I really like the Maxxis 35, its very well balanced, smooth, forgiving and fast. I think the best thing to do is go to a shop and try them both and decide what you like best!


----------



## halvy (Feb 7, 2009)

just hunting the 31 is going to be smoother and more bracec height. but on the same token if you want the speed in a hunting bow to reach out and blast something than ya the burner is fast just if you have never shot spiras before you will be in for a treat, but they are the best cams on the market hands down


----------



## pinwheeled (Apr 27, 2008)

I have not shot the maxxis. I have shot the burnner. not very forgiving. Fast as heck. The burner that I shot was a 60lbs that was shooting the easton fatboy at 315 fas. don't know what the arow weight was. The bow was nice to shoot just not forgiving.


----------



## MontyHunter (Jan 11, 2010)

viperarcher said:


> I really like the Maxxis 35, its very well balanced, smooth, forgiving and fast. I think the best thing to do is go to a shop and try them both and decide what you like best!


:sad:

Not so easy to do here, it's very hard to find a shop with both the bows and even worse with the right draw weight.



pinwheeled said:


> ...The burner that I shot was a 60lbs that was shooting the easton fatboy at 315 fas...
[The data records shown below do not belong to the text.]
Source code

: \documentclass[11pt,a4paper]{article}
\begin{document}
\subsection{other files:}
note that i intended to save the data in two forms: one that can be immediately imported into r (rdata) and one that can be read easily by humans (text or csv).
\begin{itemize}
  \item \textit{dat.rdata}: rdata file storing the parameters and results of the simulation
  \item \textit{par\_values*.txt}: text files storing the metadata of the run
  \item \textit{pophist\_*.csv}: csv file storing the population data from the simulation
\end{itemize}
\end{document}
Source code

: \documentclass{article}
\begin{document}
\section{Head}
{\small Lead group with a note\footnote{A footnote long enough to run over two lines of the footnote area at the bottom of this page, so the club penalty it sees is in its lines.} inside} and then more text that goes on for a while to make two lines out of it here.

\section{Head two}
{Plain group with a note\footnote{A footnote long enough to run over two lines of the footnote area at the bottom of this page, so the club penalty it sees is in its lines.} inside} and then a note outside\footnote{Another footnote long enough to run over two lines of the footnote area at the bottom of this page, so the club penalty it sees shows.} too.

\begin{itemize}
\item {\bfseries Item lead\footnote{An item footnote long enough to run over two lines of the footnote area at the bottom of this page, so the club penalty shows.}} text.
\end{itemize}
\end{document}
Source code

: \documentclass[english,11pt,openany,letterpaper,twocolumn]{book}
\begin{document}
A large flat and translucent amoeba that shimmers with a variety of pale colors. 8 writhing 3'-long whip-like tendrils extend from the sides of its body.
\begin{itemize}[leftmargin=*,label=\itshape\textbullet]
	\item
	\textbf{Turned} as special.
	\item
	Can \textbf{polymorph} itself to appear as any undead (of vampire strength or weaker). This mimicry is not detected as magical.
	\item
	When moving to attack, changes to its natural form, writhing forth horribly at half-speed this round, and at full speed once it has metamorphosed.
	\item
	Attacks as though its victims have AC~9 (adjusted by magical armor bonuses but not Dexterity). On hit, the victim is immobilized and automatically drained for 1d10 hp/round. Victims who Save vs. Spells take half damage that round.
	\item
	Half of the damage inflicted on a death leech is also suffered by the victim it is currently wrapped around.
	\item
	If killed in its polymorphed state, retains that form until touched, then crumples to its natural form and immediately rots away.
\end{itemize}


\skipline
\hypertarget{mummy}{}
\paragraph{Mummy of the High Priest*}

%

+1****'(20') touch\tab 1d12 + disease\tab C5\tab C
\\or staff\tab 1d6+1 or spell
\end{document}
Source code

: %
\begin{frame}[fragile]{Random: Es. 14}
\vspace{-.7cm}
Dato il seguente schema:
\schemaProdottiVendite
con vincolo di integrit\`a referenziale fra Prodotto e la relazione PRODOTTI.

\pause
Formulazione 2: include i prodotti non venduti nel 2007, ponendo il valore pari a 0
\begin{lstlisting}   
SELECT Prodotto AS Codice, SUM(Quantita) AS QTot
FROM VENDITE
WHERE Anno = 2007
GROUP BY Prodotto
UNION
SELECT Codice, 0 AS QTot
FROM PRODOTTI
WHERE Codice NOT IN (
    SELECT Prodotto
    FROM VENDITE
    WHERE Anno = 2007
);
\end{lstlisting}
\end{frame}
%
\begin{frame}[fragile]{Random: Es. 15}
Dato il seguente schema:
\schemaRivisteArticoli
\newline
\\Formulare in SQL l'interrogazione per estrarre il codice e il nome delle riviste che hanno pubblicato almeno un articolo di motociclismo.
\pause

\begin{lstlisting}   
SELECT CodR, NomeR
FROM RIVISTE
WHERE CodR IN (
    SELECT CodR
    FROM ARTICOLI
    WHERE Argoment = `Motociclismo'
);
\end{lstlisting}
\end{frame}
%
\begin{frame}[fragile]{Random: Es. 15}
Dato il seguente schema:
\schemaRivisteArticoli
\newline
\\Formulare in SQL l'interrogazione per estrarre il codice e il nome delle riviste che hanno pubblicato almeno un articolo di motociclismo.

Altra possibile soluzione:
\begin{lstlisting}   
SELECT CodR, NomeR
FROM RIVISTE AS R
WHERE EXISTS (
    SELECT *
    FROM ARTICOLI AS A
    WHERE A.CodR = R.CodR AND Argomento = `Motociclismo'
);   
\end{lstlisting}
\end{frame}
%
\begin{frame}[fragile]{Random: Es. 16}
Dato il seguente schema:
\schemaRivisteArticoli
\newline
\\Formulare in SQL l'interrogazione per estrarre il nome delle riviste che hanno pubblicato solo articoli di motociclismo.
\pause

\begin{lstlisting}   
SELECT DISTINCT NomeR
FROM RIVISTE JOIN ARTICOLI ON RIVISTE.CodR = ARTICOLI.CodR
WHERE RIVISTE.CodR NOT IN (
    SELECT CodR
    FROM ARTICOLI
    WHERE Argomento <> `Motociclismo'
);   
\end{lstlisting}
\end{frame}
Hey [email protected]# is fast very fast, do you shoot it with broadhed ar field-point?
:becky:


----------



## Jwillman6 (Jun 4, 2007)

I shot both and both are good bows. I went with the Maxxis 31 mainly because it was lighter. I am an elk hunter trying to drop weight on my all my equipment.


----------



## MontyHunter (Jan 11, 2010)

Jwillman6 said:


> I shot both and both are good bows. I went with the Maxxis 31 mainly because it was lighter. I am an elk hunter trying to drop weight on my all my equipment.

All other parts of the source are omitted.